→ Activity
Output the records, every one, exactly as given.

#### Material provided

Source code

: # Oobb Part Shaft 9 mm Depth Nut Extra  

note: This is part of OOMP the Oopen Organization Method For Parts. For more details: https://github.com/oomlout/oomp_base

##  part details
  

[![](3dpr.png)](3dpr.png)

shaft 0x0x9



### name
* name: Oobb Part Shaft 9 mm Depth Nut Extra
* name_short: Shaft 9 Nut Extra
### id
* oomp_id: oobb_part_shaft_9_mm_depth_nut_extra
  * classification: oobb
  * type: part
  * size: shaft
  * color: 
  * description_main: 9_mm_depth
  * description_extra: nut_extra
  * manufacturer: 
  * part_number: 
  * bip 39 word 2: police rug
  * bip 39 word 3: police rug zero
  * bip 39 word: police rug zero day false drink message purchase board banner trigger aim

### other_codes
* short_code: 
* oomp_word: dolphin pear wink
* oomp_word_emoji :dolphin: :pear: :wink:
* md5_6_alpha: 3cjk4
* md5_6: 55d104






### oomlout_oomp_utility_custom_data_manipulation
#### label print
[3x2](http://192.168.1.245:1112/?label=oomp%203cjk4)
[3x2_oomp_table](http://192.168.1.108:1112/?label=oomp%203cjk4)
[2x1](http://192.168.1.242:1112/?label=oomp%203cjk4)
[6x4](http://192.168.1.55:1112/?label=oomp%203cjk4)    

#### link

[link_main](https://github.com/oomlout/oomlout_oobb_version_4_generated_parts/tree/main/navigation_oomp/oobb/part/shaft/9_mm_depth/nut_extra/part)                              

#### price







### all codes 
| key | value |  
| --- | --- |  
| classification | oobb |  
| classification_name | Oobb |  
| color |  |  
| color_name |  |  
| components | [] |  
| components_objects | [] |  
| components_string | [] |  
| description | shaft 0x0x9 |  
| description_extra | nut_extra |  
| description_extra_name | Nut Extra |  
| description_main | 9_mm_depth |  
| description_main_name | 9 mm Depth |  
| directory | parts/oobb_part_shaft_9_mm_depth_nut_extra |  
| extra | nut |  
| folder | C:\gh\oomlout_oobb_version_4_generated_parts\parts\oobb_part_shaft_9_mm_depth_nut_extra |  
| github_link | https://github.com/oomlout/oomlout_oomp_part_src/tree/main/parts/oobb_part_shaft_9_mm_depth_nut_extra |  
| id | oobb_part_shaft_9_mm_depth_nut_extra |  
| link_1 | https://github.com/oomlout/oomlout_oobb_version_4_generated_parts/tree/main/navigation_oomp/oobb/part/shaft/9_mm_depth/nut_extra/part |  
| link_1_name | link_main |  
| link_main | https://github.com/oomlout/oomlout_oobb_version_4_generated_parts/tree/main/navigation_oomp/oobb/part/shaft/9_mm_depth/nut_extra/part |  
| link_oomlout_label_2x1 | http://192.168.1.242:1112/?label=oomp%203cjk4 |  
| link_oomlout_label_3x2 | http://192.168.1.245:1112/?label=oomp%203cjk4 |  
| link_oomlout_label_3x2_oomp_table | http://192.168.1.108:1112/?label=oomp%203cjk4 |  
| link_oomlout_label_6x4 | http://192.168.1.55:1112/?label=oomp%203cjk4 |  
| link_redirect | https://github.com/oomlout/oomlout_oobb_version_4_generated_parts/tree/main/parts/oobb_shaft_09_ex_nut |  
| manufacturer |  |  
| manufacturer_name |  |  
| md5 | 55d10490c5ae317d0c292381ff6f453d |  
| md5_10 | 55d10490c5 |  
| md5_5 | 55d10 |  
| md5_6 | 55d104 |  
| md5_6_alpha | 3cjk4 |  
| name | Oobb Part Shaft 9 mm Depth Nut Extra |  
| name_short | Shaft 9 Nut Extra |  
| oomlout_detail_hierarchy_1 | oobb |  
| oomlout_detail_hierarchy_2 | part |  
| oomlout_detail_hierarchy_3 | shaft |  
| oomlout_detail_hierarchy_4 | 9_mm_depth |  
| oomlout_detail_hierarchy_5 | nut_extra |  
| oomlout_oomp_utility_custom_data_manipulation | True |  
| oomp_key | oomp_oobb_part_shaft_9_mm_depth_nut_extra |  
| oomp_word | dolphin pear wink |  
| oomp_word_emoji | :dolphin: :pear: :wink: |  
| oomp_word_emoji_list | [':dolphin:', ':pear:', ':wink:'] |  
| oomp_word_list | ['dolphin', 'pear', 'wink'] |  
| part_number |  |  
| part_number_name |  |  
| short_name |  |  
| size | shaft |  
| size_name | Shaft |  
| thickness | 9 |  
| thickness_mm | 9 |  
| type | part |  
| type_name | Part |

########

→ Output for this exercise
Source code

: # Oobb Part Shaft 9 mm Depth Nut Extra  

note: This is part of OOMP the Oopen Organization Method For Parts. For more details: https://github.com/oomlout/oomp_base

##  part details
  

[![](3dpr.png)](3dpr.png)

shaft 0x0x9



### name
* name: Oobb Part Shaft 9 mm Depth Nut Extra
* name_short: Shaft 9 Nut Extra
### id
* oomp_id: oobb_part_shaft_9_mm_depth_nut_extra
  * classification: oobb
  * type: part
  * size: shaft
  * color: 
  * description_main: 9_mm_depth
  * description_extra: nut_extra
  * manufacturer: 
  * part_number: 
  * bip 39 word 2: police rug
  * bip 39 word 3: police rug zero
  * bip 39 word: police rug zero day false drink message purchase board banner trigger aim

### other_codes
* short_code: 
* oomp_word: dolphin pear wink
* oomp_word_emoji :dolphin: :pear: :wink:
* md5_6_alpha: 3cjk4
* md5_6: 55d104






### oomlout_oomp_utility_custom_data_manipulation
#### label print
[3x2](http://192.168.1.245:1112/?label=oomp%203cjk4)
[3x2_oomp_table](http://192.168.1.108:1112/?label=oomp%203cjk4)
[2x1](http://192.168.1.242:1112/?label=oomp%203cjk4)
[6x4](http://192.168.1.55:1112/?label=oomp%203cjk4)    

#### link

[link_main](https://github.com/oomlout/oomlout_oobb_version_4_generated_parts/tree/main/navigation_oomp/oobb/part/shaft/9_mm_depth/nut_extra/part)                              

#### price







### all codes 
| key | value |  
| --- | --- |  
| classification | oobb |  
| classification_name | Oobb |  
| color |  |  
| color_name |  |  
| components | [] |  
| components_objects | [] |  
| components_string | [] |  
| description | shaft 0x0x9 |  
| description_extra | nut_extra |  
| description_extra_name | Nut Extra |  
| description_main | 9_mm_depth |  
| description_main_name | 9 mm Depth |  
| directory | parts/oobb_part_shaft_9_mm_depth_nut_extra |  
| extra | nut |  
| folder | C:\gh\oomlout_oobb_version_4_generated_parts\parts\oobb_part_shaft_9_mm_depth_nut_extra |  
| github_link | https://github.com/oomlout/oomlout_oomp_part_src/tree/main/parts/oobb_part_shaft_9_mm_depth_nut_extra |  
| id | oobb_part_shaft_9_mm_depth_nut_extra |  
| link_1 | https://github.com/oomlout/oomlout_oobb_version_4_generated_parts/tree/main/navigation_oomp/oobb/part/shaft/9_mm_depth/nut_extra/part |  
| link_1_name | link_main |  
| link_main | https://github.com/oomlout/oomlout_oobb_version_4_generated_parts/tree/main/navigation_oomp/oobb/part/shaft/9_mm_depth/nut_extra/part |  
| link_oomlout_label_2x1 | http://192.168.1.242:1112/?label=oomp%203cjk4 |  
| link_oomlout_label_3x2 | http://192.168.1.245:1112/?label=oomp%203cjk4 |  
| link_oomlout_label_3x2_oomp_table | http://192.168.1.108:1112/?label=oomp%203cjk4 |  
| link_oomlout_label_6x4 | http://192.168.1.55:1112/?label=oomp%203cjk4 |  
| link_redirect | https://github.com/oomlout/oomlout_oobb_version_4_generated_parts/tree/main/parts/oobb_shaft_09_ex_nut |  
| manufacturer |  |  
| manufacturer_name |  |  
| md5 | 55d10490c5ae317d0c292381ff6f453d |  
| md5_10 | 55d10490c5 |  
| md5_5 | 55d10 |  
| md5_6 | 55d104 |  
| md5_6_alpha | 3cjk4 |  
| name | Oobb Part Shaft 9 mm Depth Nut Extra |  
| name_short | Shaft 9 Nut Extra |  
| oomlout_detail_hierarchy_1 | oobb |  
| oomlout_detail_hierarchy_2 | part |  
| oomlout_detail_hierarchy_3 | shaft |  
| oomlout_detail_hierarchy_4 | 9_mm_depth |  
| oomlout_detail_hierarchy_5 | nut_extra |  
| oomlout_oomp_utility_custom_data_manipulation | True |  
| oomp_key | oomp_oobb_part_shaft_9_mm_depth_nut_extra |  
| oomp_word | dolphin pear wink |  
| oomp_word_emoji | :dolphin: :pear: :wink: |  
| oomp_word_emoji_list | [':dolphin:', ':pear:', ':wink:'] |  
| oomp_word_list | ['dolphin', 'pear', 'wink'] |  
| part_number |  |  
| part_number_name |  |  
| short_name |  |  
| size | shaft |  
| size_name | Shaft |  
| thickness | 9 |  
| thickness_mm | 9 |  
| type | part |  
| type_name | Part |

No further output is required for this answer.